**TASK PROMPT:** Count the lines below that hold "left". Give the number without comment.

**DATA:**
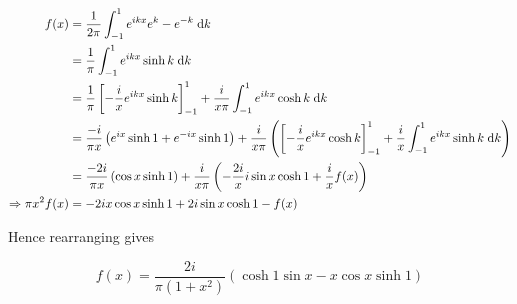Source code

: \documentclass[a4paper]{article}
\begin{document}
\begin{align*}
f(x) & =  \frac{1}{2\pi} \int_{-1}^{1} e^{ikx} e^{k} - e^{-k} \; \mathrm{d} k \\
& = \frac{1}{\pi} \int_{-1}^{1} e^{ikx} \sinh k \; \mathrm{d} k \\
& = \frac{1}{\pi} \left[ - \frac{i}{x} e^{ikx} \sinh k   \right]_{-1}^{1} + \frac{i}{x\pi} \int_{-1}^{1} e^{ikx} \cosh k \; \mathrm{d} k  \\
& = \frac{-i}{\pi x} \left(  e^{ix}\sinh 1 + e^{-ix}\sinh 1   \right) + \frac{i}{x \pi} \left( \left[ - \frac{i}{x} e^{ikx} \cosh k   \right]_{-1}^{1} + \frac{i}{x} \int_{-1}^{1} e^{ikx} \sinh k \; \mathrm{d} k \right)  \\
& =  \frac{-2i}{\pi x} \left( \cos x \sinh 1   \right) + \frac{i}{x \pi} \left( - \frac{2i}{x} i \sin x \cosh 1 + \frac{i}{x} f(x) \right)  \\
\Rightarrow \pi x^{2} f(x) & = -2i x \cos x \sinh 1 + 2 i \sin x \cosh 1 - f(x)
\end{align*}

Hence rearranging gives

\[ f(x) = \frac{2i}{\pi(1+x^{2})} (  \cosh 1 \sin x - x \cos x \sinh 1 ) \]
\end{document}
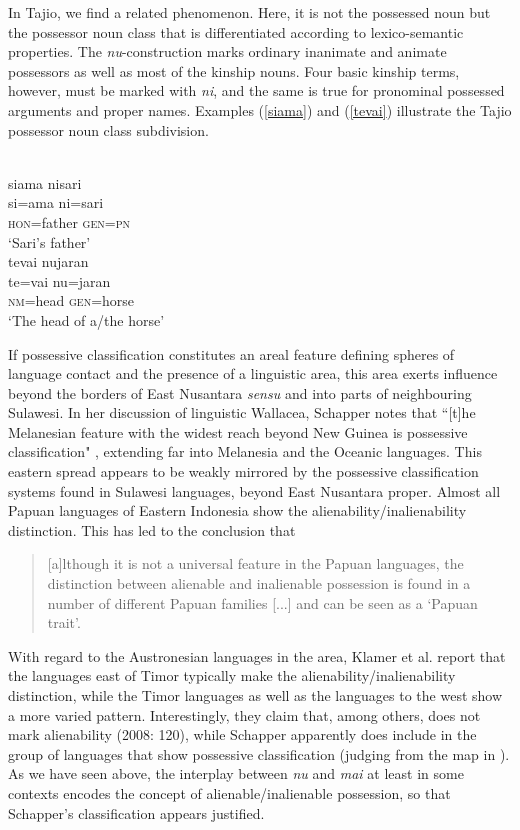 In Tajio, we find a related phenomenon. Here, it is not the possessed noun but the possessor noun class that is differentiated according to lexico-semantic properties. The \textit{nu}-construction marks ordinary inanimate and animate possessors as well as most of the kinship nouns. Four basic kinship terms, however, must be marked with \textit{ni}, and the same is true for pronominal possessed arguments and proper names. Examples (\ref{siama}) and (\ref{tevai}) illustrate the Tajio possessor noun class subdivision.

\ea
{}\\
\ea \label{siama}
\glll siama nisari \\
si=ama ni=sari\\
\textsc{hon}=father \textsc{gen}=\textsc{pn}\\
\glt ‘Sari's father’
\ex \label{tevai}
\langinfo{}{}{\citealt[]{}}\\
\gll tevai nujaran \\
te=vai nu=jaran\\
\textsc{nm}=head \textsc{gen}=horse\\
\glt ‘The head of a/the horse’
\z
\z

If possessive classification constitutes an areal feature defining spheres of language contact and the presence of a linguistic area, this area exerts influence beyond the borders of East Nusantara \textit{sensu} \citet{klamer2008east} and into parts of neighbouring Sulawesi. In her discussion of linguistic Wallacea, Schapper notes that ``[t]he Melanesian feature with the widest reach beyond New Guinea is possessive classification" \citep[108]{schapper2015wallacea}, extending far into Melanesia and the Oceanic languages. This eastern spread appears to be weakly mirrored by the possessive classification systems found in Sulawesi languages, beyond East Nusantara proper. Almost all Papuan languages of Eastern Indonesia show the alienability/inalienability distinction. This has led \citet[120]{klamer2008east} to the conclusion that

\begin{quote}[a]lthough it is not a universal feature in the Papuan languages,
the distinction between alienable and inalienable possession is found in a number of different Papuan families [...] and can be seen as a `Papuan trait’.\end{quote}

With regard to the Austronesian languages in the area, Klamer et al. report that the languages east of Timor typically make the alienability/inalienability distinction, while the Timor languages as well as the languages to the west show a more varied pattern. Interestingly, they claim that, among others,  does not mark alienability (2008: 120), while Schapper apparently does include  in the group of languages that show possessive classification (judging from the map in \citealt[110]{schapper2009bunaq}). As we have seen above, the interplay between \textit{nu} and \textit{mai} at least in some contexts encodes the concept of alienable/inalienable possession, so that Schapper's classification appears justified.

**REPLY TO THE EXERCISE:** 3